Task details:
In the material below, find every line containing "with" and copy that line.

Record extracts:
^^^^

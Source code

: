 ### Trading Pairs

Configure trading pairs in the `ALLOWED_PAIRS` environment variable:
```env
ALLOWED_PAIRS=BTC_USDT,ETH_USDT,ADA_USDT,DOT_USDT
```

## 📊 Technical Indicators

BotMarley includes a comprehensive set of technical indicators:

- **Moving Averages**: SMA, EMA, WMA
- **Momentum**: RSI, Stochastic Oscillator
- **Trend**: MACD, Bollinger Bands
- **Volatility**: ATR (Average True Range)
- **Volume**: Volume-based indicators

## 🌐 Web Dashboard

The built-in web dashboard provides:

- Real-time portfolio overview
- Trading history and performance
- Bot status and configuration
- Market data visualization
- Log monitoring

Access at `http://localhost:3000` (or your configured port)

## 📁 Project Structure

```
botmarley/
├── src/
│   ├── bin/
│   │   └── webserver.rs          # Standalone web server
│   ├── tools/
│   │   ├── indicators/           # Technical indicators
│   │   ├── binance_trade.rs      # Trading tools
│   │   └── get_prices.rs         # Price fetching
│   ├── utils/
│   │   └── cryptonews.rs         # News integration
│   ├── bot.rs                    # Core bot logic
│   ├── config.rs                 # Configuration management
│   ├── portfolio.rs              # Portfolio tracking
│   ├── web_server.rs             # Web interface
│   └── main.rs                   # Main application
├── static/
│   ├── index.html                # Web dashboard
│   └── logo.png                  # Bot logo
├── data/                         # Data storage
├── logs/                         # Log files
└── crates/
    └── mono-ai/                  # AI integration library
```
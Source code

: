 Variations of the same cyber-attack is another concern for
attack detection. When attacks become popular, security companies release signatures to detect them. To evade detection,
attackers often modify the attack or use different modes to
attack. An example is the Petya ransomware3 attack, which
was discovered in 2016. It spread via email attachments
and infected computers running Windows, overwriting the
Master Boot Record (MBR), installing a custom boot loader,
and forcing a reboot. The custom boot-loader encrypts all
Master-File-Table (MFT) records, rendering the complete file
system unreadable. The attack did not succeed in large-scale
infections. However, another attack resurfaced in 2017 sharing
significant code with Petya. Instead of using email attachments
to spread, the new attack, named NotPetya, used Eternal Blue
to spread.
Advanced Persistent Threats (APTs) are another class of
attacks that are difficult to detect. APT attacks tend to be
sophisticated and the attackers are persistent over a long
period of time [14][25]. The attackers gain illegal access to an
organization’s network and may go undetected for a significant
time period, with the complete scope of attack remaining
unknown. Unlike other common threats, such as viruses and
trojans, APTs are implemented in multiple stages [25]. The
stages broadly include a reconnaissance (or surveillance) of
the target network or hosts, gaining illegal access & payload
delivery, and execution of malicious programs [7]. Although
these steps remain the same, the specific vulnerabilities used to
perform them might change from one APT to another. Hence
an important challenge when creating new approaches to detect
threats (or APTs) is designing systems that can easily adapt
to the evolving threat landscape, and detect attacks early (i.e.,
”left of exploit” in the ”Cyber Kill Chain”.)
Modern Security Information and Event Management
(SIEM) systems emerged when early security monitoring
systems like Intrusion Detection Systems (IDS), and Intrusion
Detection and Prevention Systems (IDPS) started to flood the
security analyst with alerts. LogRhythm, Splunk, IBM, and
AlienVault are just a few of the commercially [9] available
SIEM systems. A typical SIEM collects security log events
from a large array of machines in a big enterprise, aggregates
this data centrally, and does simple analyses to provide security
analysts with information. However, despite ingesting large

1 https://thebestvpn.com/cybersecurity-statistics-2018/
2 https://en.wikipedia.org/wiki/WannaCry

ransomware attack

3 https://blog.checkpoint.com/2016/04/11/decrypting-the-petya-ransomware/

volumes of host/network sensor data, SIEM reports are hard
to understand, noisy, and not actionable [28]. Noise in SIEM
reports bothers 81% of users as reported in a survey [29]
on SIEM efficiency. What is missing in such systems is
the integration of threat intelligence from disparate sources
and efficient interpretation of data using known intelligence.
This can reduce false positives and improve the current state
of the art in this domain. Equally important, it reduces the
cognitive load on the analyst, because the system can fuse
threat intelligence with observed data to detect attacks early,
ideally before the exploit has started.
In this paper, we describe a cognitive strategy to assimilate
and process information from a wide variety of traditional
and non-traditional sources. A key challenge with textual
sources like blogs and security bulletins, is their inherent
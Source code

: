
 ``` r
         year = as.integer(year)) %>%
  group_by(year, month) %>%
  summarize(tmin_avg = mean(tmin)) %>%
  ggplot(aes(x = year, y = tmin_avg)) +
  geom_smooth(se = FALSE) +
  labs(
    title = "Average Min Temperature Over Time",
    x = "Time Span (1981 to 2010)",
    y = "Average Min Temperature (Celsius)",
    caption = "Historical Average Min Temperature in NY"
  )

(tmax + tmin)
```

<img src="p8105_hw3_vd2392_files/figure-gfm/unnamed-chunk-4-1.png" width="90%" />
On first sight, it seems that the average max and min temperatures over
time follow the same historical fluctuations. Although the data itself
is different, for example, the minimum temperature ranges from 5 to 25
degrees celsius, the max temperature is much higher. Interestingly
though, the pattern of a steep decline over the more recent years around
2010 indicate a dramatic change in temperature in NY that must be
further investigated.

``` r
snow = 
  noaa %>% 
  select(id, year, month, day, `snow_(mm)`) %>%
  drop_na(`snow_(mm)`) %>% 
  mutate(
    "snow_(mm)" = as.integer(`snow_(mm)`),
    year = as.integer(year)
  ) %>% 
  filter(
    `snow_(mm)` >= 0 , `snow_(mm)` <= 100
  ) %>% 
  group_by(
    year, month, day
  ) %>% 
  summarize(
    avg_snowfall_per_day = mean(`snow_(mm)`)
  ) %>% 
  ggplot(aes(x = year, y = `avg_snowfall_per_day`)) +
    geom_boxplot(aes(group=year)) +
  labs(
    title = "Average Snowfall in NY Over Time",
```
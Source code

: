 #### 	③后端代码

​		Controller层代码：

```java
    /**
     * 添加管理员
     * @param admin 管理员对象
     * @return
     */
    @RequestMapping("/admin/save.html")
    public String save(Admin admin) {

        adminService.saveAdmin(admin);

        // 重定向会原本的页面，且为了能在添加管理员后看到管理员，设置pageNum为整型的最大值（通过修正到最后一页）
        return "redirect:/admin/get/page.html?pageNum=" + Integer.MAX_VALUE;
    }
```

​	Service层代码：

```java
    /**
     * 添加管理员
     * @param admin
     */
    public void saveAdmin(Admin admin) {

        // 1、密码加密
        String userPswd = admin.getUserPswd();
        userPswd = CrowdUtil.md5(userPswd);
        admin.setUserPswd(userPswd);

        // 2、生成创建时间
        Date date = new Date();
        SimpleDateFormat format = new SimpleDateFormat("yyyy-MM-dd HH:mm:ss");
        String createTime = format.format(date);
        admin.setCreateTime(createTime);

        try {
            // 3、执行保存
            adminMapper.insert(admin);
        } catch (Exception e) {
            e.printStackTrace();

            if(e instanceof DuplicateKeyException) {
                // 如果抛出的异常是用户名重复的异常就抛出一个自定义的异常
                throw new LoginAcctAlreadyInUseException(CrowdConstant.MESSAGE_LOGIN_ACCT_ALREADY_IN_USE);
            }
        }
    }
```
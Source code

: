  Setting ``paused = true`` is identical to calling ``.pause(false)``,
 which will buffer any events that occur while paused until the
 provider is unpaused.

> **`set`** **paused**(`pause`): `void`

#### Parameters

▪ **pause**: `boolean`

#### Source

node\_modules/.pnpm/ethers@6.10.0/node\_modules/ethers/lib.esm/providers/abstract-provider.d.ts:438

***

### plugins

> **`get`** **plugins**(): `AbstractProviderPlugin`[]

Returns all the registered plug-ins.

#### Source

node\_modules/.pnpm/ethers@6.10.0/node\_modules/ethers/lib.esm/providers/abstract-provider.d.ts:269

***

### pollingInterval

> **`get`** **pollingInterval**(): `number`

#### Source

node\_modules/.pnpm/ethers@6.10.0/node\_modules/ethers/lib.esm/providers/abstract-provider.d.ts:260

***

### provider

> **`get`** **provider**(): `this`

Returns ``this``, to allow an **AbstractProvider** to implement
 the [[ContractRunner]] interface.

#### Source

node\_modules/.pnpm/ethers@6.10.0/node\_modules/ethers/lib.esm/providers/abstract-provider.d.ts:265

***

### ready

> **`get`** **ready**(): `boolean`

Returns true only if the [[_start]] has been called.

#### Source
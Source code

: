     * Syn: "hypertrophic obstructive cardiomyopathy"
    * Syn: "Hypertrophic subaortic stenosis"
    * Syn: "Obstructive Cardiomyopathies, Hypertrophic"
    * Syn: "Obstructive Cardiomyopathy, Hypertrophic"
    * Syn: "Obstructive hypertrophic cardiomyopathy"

^^^^

Written reply:
significant code with Petya. Instead of using email attachments
time period, with the complete scope of attack remaining
security analyst with alerts. LogRhythm, Splunk, IBM, and
analysts with information. However, despite ingesting large
threat intelligence with observed data to detect attacks early,
and non-traditional sources. A key challenge with textual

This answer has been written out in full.